===== DATA SECTION =====

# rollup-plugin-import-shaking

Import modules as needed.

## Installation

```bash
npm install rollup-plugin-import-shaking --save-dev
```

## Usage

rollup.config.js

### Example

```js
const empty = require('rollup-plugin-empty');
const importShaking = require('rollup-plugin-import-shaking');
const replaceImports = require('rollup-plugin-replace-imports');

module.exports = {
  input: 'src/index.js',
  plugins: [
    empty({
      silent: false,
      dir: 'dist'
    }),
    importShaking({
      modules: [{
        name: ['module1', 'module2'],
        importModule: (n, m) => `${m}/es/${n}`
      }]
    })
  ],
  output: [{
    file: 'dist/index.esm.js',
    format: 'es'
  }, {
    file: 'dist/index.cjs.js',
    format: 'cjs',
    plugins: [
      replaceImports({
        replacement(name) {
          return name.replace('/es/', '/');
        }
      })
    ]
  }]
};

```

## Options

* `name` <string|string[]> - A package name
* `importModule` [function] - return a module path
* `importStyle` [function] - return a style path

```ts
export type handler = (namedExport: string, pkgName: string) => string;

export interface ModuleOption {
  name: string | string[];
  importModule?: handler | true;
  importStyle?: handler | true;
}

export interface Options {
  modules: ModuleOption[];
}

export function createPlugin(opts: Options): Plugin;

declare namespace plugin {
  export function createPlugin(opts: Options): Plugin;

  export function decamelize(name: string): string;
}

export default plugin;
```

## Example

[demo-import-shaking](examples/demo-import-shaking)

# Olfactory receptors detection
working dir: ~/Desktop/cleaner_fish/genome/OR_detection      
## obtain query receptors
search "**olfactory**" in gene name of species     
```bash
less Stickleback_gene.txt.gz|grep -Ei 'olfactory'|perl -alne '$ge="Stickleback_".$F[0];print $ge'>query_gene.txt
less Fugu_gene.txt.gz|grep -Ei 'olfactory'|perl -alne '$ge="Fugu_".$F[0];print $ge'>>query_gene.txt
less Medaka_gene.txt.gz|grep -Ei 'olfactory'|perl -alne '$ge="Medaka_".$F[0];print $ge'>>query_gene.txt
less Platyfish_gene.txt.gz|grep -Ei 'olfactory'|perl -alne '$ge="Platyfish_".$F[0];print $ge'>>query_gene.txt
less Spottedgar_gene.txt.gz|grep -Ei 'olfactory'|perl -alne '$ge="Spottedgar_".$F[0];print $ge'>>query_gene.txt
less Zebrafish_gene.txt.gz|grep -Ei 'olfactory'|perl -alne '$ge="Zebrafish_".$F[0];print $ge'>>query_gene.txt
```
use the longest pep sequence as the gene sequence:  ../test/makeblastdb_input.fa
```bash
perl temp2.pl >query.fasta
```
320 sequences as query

=====

> EXERCISE INSTRUCTIONS:
Would you please give all of the records again exactly as they stand?

> WORKED SOLUTION:
# rollup-plugin-import-shaking

Import modules as needed.

## Installation

```bash
npm install rollup-plugin-import-shaking --save-dev
```

## Usage

rollup.config.js

### Example

```js
const empty = require('rollup-plugin-empty');
const importShaking = require('rollup-plugin-import-shaking');
const replaceImports = require('rollup-plugin-replace-imports');

module.exports = {
  input: 'src/index.js',
  plugins: [
    empty({
      silent: false,
      dir: 'dist'
    }),
    importShaking({
      modules: [{
        name: ['module1', 'module2'],
        importModule: (n, m) => `${m}/es/${n}`
      }]
    })
  ],
  output: [{
    file: 'dist/index.esm.js',
    format: 'es'
  }, {
    file: 'dist/index.cjs.js',
    format: 'cjs',
    plugins: [
      replaceImports({
        replacement(name) {
          return name.replace('/es/', '/');
        }
      })
    ]
  }]
};

```

## Options

* `name` <string|string[]> - A package name
* `importModule` [function] - return a module path
* `importStyle` [function] - return a style path

```ts
export type handler = (namedExport: string, pkgName: string) => string;

export interface ModuleOption {
  name: string | string[];
  importModule?: handler | true;
  importStyle?: handler | true;
}

export interface Options {
  modules: ModuleOption[];
}

export function createPlugin(opts: Options): Plugin;

declare namespace plugin {
  export function createPlugin(opts: Options): Plugin;

  export function decamelize(name: string): string;
}

export default plugin;
```

## Example

[demo-import-shaking](examples/demo-import-shaking)

# Olfactory receptors detection
working dir: ~/Desktop/cleaner_fish/genome/OR_detection      
## obtain query receptors
search "**olfactory**" in gene name of species     
```bash
less Stickleback_gene.txt.gz|grep -Ei 'olfactory'|perl -alne '$ge="Stickleback_".$F[0];print $ge'>query_gene.txt
less Fugu_gene.txt.gz|grep -Ei 'olfactory'|perl -alne '$ge="Fugu_".$F[0];print $ge'>>query_gene.txt
less Medaka_gene.txt.gz|grep -Ei 'olfactory'|perl -alne '$ge="Medaka_".$F[0];print $ge'>>query_gene.txt
less Platyfish_gene.txt.gz|grep -Ei 'olfactory'|perl -alne '$ge="Platyfish_".$F[0];print $ge'>>query_gene.txt
less Spottedgar_gene.txt.gz|grep -Ei 'olfactory'|perl -alne '$ge="Spottedgar_".$F[0];print $ge'>>query_gene.txt
less Zebrafish_gene.txt.gz|grep -Ei 'olfactory'|perl -alne '$ge="Zebrafish_".$F[0];print $ge'>>query_gene.txt
```
use the longest pep sequence as the gene sequence:  ../test/makeblastdb_input.fa
```bash
perl temp2.pl >query.fasta
```
320 sequences as query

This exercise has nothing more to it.